12 July 2008

School of Punk

Once I get going on something, I will inevitably start making notes and trying to reduce data to patterns and whatnot, because that is the way I think. This means that when I watched School of Rock, my attention homed in on the "History of Rock" blackboard that was only visible for a blink. I grabbed a copy of that later.

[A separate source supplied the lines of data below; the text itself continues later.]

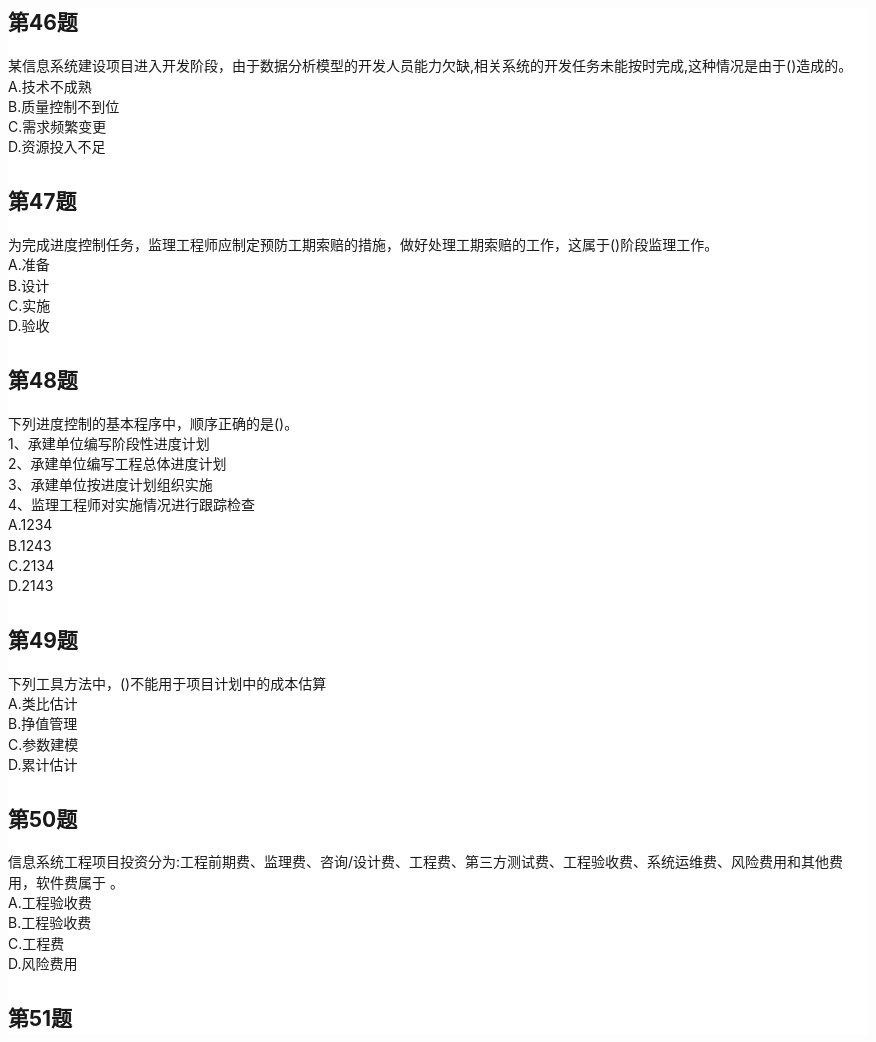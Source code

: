 
## 第46题 ##

某信息系统建设项目进入开发阶段，由于数据分析模型的开发人员能力欠缺,相关系统的开发任务未能按时完成,这种情况是由于()造成的。  
A.技术不成熟  
B.质量控制不到位  
C.需求频繁变更  
D.资源投入不足  


## 第47题 ##

为完成进度控制任务，监理工程师应制定预防工期索赔的措施，做好处理工期索赔的工作，这属于()阶段监理工作。  
A.准备  
B.设计  
C.实施  
D.验收  


## 第48题 ##

下列进度控制的基本程序中，顺序正确的是()。  
1、承建单位编写阶段性进度计划  
2、承建单位编写工程总体进度计划  
3、承建单位按进度计划组织实施  
4、监理工程师对实施情况进行跟踪检查  
A.1234  
B.1243  
C.2134  
D.2143  


## 第49题 ##

下列工具方法中，()不能用于项目计划中的成本估算  
A.类比估计  
B.挣值管理  
C.参数建模  
D.累计估计  


## 第50题 ##

信息系统工程项目投资分为:工程前期费、监理费、咨询/设计费、工程费、第三方测试费、工程验收费、系统运维费、风险费用和其他费用，软件费属于 。  
A.工程验收费  
B.工程验收费  
C.工程费  
D.风险费用  


## 第51题 ##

I spent a lot of time looking at an enlarged version of this that I made my desktop wallpaper to decipher it. There are plenty of things about this version of rock history that bother me, but the main one is the way punk is plugged in. It just seems wrong to me. I know that (for example), grunge did not evolve parallel to punk. Punk was one of the inputs to grunge. This history cuts off a couple of decades ago, so it doesn't get to the subsequent influences of punk, either. Thinking about this means notes and patterns, of course. Here is a sample page from my pocket notebook:



This is total crap, of course, because I still haven't worked it out, but it gives you an idea of what is happening between Amber's headphones.

2 comments:

Anonymous said...

Hmm.. you forgot post-punk and goth on that diagram. post-punk came out of the sort of original incarnation of punk (sometimes known as '77 punk).. with groups like Bauhaus and Siouxsie and the Banshees which later became regarded as "gothic", a term which many artists reacted against at the time.

Amber said...

A lot of what is called "Goth" today sounds like it came out of New Romantics as much as anything else. Maybe that's just me.

Do you think that post-punk fed back in toward the mainstream of rock?